(Source texts of formatted documents)
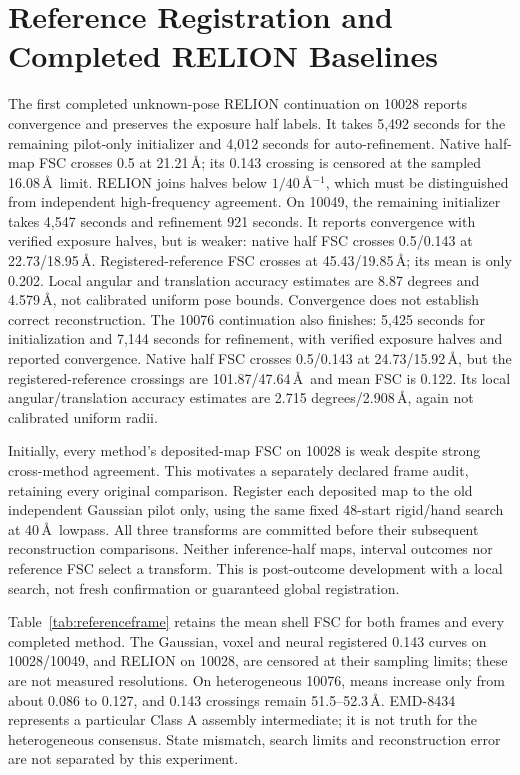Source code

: \section{Reference Registration and Completed RELION Baselines}
\label{sec:referenceframe}
The first completed unknown-pose RELION continuation on 10028 reports
convergence and preserves the exposure half labels. It takes 5,492 seconds for
the remaining pilot-only initializer and 4,012 seconds for auto-refinement.
Native half-map FSC crosses 0.5 at 21.21\,\AA; its 0.143 crossing is censored at
the sampled 16.08\,\AA\ limit. RELION joins halves below $1/40$\,\AA$^{-1}$,
which must be distinguished from independent high-frequency agreement.
On 10049, the remaining initializer takes 4,547 seconds and refinement 921
seconds. It reports convergence with verified exposure halves, but is weaker:
native half FSC crosses 0.5/0.143 at 22.73/18.95\,\AA. Registered-reference
FSC crosses at 45.43/19.85\,\AA; its mean is only 0.202. Local angular and
translation accuracy estimates are 8.87 degrees and 4.579\,\AA, not calibrated
uniform pose bounds. Convergence does not establish correct reconstruction.
The 10076 continuation also finishes: 5,425 seconds for initialization and
7,144 seconds for refinement, with verified exposure halves and reported
convergence. Native half FSC crosses 0.5/0.143 at 24.73/15.92\,\AA, but the
registered-reference crossings are 101.87/47.64\,\AA\ and mean FSC is 0.122.
Its local angular/translation accuracy estimates are 2.715 degrees/2.908\,\AA,
again not calibrated uniform radii.

Initially, every method's deposited-map FSC on 10028 is weak despite strong
cross-method agreement. This motivates a separately declared frame audit,
retaining every original comparison. Register each deposited map to the old
independent Gaussian pilot only, using the same fixed 48-start rigid/hand search
at 40\,\AA\ lowpass. All three transforms are committed before their subsequent
reconstruction comparisons. Neither inference-half maps, interval outcomes nor
reference FSC select a transform. This is post-outcome development with a local
search, not fresh confirmation or guaranteed global registration.

Table~\ref{tab:referenceframe} retains the mean shell FSC for both frames
and every completed method. The Gaussian, voxel and neural registered 0.143 curves on 10028/10049,
and RELION on 10028, are censored at their sampling limits; these are not
measured resolutions. On heterogeneous
10076, means increase only from about 0.086 to 0.127, and 0.143 crossings remain
51.5--52.3\,\AA. EMD-8434 represents a particular Class A assembly intermediate;
it is not truth for the heterogeneous consensus. State mismatch, search limits
and reconstruction error are not separated by this experiment.


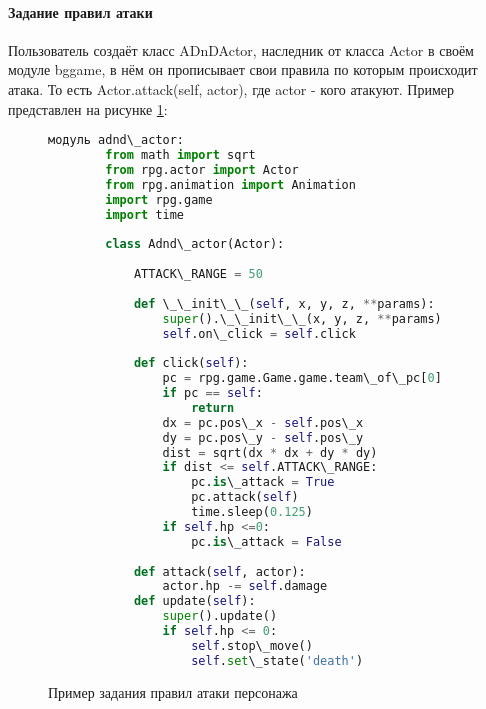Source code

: \paragraph{Задание правил атаки}
Пользователь создаёт класс ADnDActor, наследник от класса Actor в своём модуле bggame, в нём он прописывает свои правила по которым происходит атака. То есть Actor.attack(self, actor), где actor - кого атакуют.
Пример представлен на рисунке \ref{attack:image}:
\begin{figure}[H]
	\begin{lstlisting}[language=Python]
		модуль adnd\_actor:
		from math import sqrt
		from rpg.actor import Actor
		from rpg.animation import Animation
		import rpg.game
		import time
		
		class Adnd\_actor(Actor):
		
			ATTACK\_RANGE = 50
		
			def \_\_init\_\_(self, x, y, z, **params):
				super().\_\_init\_\_(x, y, z, **params)
				self.on\_click = self.click
			
			def click(self):
				pc = rpg.game.Game.game.team\_of\_pc[0]
				if pc == self:
					return
				dx = pc.pos\_x - self.pos\_x
				dy = pc.pos\_y - self.pos\_y
				dist = sqrt(dx * dx + dy * dy)
				if dist <= self.ATTACK\_RANGE:
					pc.is\_attack = True
					pc.attack(self)
					time.sleep(0.125)
				if self.hp <=0:
					pc.is\_attack = False
		
			def attack(self, actor):
				actor.hp -= self.damage
			def update(self):
				super().update()
				if self.hp <= 0:
					self.stop\_move()
					self.set\_state('death')
\end{lstlisting}  
\caption{Пример задания правил атаки персонажа}
\label{attack:image}
\end{figure}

ACTIVITY: In the answer, give only the lines from the top of the data above through the line with "On 10049, the", reproduced exactly; no picture may appear.

REPLY:
Source code

: \section{Reference Registration and Completed RELION Baselines}
\label{sec:referenceframe}
The first completed unknown-pose RELION continuation on 10028 reports
convergence and preserves the exposure half labels. It takes 5,492 seconds for
the remaining pilot-only initializer and 4,012 seconds for auto-refinement.
Native half-map FSC crosses 0.5 at 21.21\,\AA; its 0.143 crossing is censored at
the sampled 16.08\,\AA\ limit. RELION joins halves below $1/40$\,\AA$^{-1}$,
which must be distinguished from independent high-frequency agreement.
On 10049, the remaining initializer takes 4,547 seconds and refinement 921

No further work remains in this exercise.